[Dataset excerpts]
────────────────────
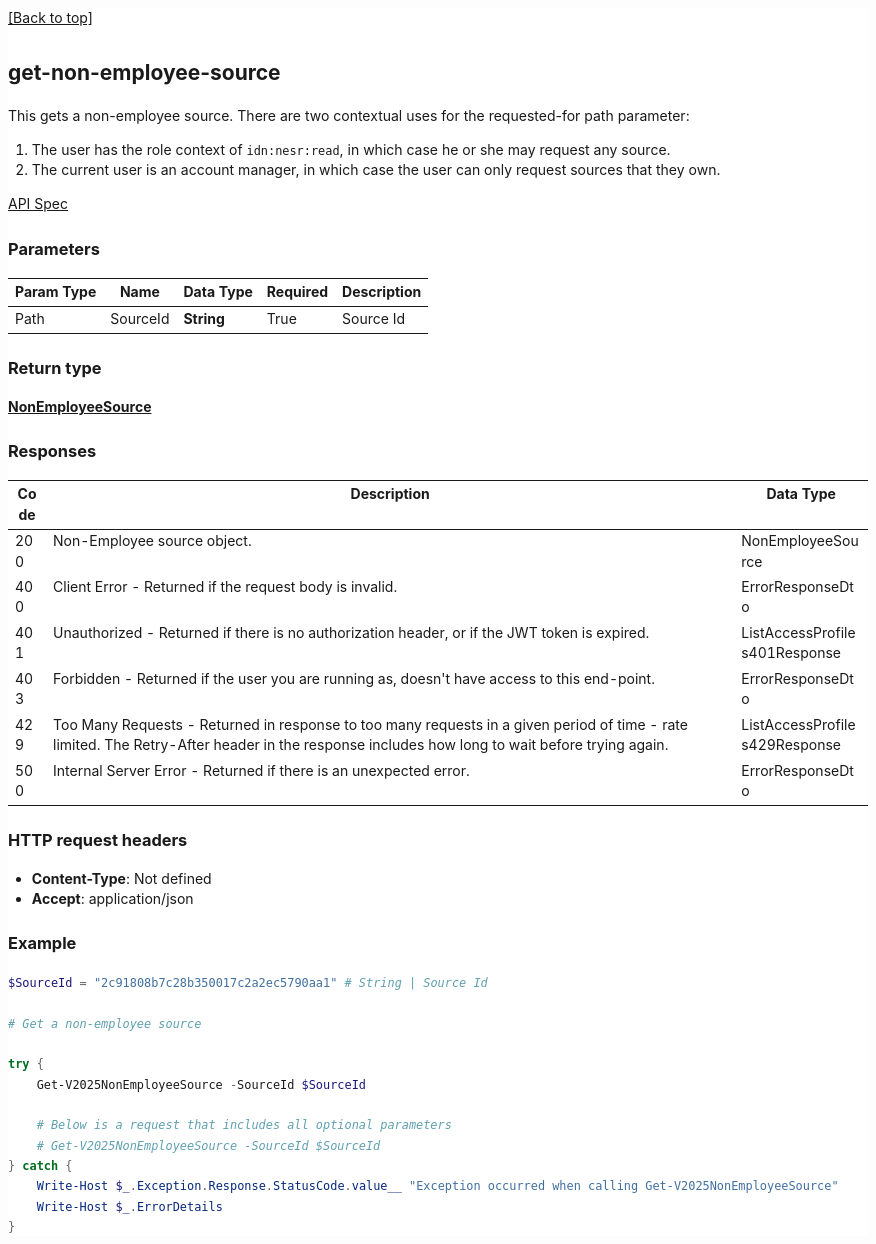 [[Back to top]](#)

## get-non-employee-source

This gets a non-employee source. There are two contextual uses for the requested-for path parameter:

1. The user has the role context of `idn:nesr:read`, in which case he or she may request any source.
2. The current user is an account manager, in which case the user can only request sources that they own.

[API Spec](https://developer.sailpoint.com/docs/api/v2025/get-non-employee-source)

### Parameters

| Param Type | Name     | Data Type  | Required | Description |
| ---------- | -------- | ---------- | -------- | ----------- |
| Path       | SourceId | **String** | True     | Source Id   |

### Return type

[**NonEmployeeSource**](../models/non-employee-source)

### Responses

| Code | Description | Data Type |
| --- | --- | --- |
| 200 | Non-Employee source object. | NonEmployeeSource |
| 400 | Client Error - Returned if the request body is invalid. | ErrorResponseDto |
| 401 | Unauthorized - Returned if there is no authorization header, or if the JWT token is expired. | ListAccessProfiles401Response |
| 403 | Forbidden - Returned if the user you are running as, doesn&#39;t have access to this end-point. | ErrorResponseDto |
| 429 | Too Many Requests - Returned in response to too many requests in a given period of time - rate limited. The Retry-After header in the response includes how long to wait before trying again. | ListAccessProfiles429Response |
| 500 | Internal Server Error - Returned if there is an unexpected error. | ErrorResponseDto |

### HTTP request headers

- **Content-Type**: Not defined
- **Accept**: application/json

### Example

```powershell
$SourceId = "2c91808b7c28b350017c2a2ec5790aa1" # String | Source Id

# Get a non-employee source

try {
    Get-V2025NonEmployeeSource -SourceId $SourceId

    # Below is a request that includes all optional parameters
    # Get-V2025NonEmployeeSource -SourceId $SourceId
} catch {
    Write-Host $_.Exception.Response.StatusCode.value__ "Exception occurred when calling Get-V2025NonEmployeeSource"
    Write-Host $_.ErrorDetails
}
```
────────────────────
REQUIREMENT — Set down only the lines above that fall between the line holding "object. | NonEmployeeSource |" and the line holding "expired. | ListAccessProfiles401Response |", inclusive, keeping each exact.

EXERCISE ANSWER —
| 200 | Non-Employee source object. | NonEmployeeSource |
| 400 | Client Error - Returned if the request body is invalid. | ErrorResponseDto |
| 401 | Unauthorized - Returned if there is no authorization header, or if the JWT token is expired. | ListAccessProfiles401Response |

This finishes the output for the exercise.